[Data shown — start]
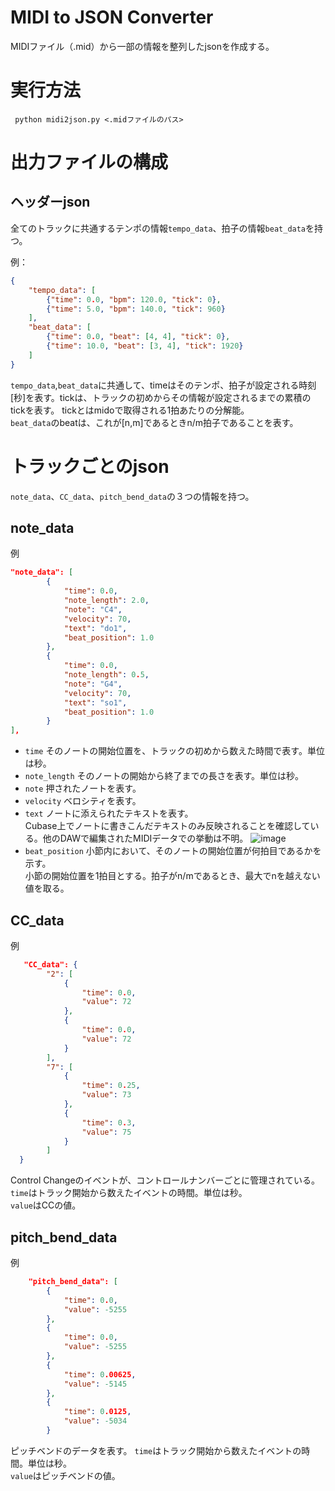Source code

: # MIDI to JSON Converter
MIDIファイル（.mid）から一部の情報を整列したjsonを作成する。
# 実行方法
``` python midi2json.py <.midファイルのパス>```
# 出力ファイルの構成
## ヘッダーjson
全てのトラックに共通するテンポの情報`tempo_data`、拍子の情報`beat_data`を持つ。

例：
```json
{
    "tempo_data": [
        {"time": 0.0, "bpm": 120.0, "tick": 0},
        {"time": 5.0, "bpm": 140.0, "tick": 960}
    ],
    "beat_data": [
        {"time": 0.0, "beat": [4, 4], "tick": 0},
        {"time": 10.0, "beat": [3, 4], "tick": 1920}
    ]
}
```
`tempo_data`,`beat_data`に共通して、timeはそのテンポ、拍子が設定される時刻[秒]を表す。tickは、トラックの初めからその情報が設定されるまでの累積のtickを表す。
tickとはmidoで取得される1拍あたりの分解能。  
`beat_data`のbeatは、これが[n,m]であるときn/m拍子であることを表す。

# トラックごとのjson
`note_data`、`CC_data`、`pitch_bend_data`の３つの情報を持つ。
## note_data
例
```json
"note_data": [
        {
            "time": 0.0,
            "note_length": 2.0,
            "note": "C4",
            "velocity": 70,
            "text": "do1",
            "beat_position": 1.0
        },
        {
            "time": 0.0,
            "note_length": 0.5,
            "note": "G4",
            "velocity": 70,
            "text": "so1",
            "beat_position": 1.0
        }
],
```
- `time`
  そのノートの開始位置を、トラックの初めから数えた時間で表す。単位は秒。
- `note_length`
  そのノートの開始から終了までの長さを表す。単位は秒。
- `note`
  押されたノートを表す。
- `velocity`
  ベロシティを表す。
- `text`
  ノートに添えられたテキストを表す。  
  Cubase上でノートに書きこんだテキストのみ反映されることを確認している。他のDAWで編集されたMIDIデータでの挙動は不明。
  ![image](https://github.com/user-attachments/assets/9a446171-5d50-4633-8d96-2d1a4d1deea1)
- `beat_position`
  小節内において、そのノートの開始位置が何拍目であるかを示す。  
  小節の開始位置を1拍目とする。拍子がn/mであるとき、最大でnを越えない値を取る。
  
## CC_data
例
```json
   "CC_data": {
        "2": [
            {
                "time": 0.0,
                "value": 72
            },
            {
                "time": 0.0,
                "value": 72
            }
        ],
        "7": [
            {
                "time": 0.25,
                "value": 73
            },
            {
                "time": 0.3,
                "value": 75
            }
        ]
  }
```
Control Changeのイベントが、コントロールナンバーごとに管理されている。  
`time`はトラック開始から数えたイベントの時間。単位は秒。  
`value`はCCの値。
## pitch_bend_data
例
```json
    "pitch_bend_data": [
        {
            "time": 0.0,
            "value": -5255
        },
        {
            "time": 0.0,
            "value": -5255
        },
        {
            "time": 0.00625,
            "value": -5145
        },
        {
            "time": 0.0125,
            "value": -5034
        }
```
ピッチベンドのデータを表す。
`time`はトラック開始から数えたイベントの時間。単位は秒。  
`value`はピッチベンドの値。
[Data shown — finish]
Please reproduce exactly and only the lines from the first line of the records through the line containing "Cubase上でノートに書き", both included, omitting any pictures.

Source code

: # MIDI to JSON Converter
MIDIファイル（.mid）から一部の情報を整列したjsonを作成する。
# 実行方法
``` python midi2json.py <.midファイルのパス>```
# 出力ファイルの構成
## ヘッダーjson
全てのトラックに共通するテンポの情報`tempo_data`、拍子の情報`beat_data`を持つ。

例：
```json
{
    "tempo_data": [
        {"time": 0.0, "bpm": 120.0, "tick": 0},
        {"time": 5.0, "bpm": 140.0, "tick": 960}
    ],
    "beat_data": [
        {"time": 0.0, "beat": [4, 4], "tick": 0},
        {"time": 10.0, "beat": [3, 4], "tick": 1920}
    ]
}
```
`tempo_data`,`beat_data`に共通して、timeはそのテンポ、拍子が設定される時刻[秒]を表す。tickは、トラックの初めからその情報が設定されるまでの累積のtickを表す。
tickとはmidoで取得される1拍あたりの分解能。  
`beat_data`のbeatは、これが[n,m]であるときn/m拍子であることを表す。

# トラックごとのjson
`note_data`、`CC_data`、`pitch_bend_data`の３つの情報を持つ。
## note_data
例
```json
"note_data": [
        {
            "time": 0.0,
            "note_length": 2.0,
            "note": "C4",
            "velocity": 70,
            "text": "do1",
            "beat_position": 1.0
        },
        {
            "time": 0.0,
            "note_length": 0.5,
            "note": "G4",
            "velocity": 70,
            "text": "so1",
            "beat_position": 1.0
        }
],
```
- `time`
  そのノートの開始位置を、トラックの初めから数えた時間で表す。単位は秒。
- `note_length`
  そのノートの開始から終了までの長さを表す。単位は秒。
- `note`
  押されたノートを表す。
- `velocity`
  ベロシティを表す。
- `text`
  ノートに添えられたテキストを表す。  
  Cubase上でノートに書きこんだテキストのみ反映されることを確認している。他のDAWで編集されたMIDIデータでの挙動は不明。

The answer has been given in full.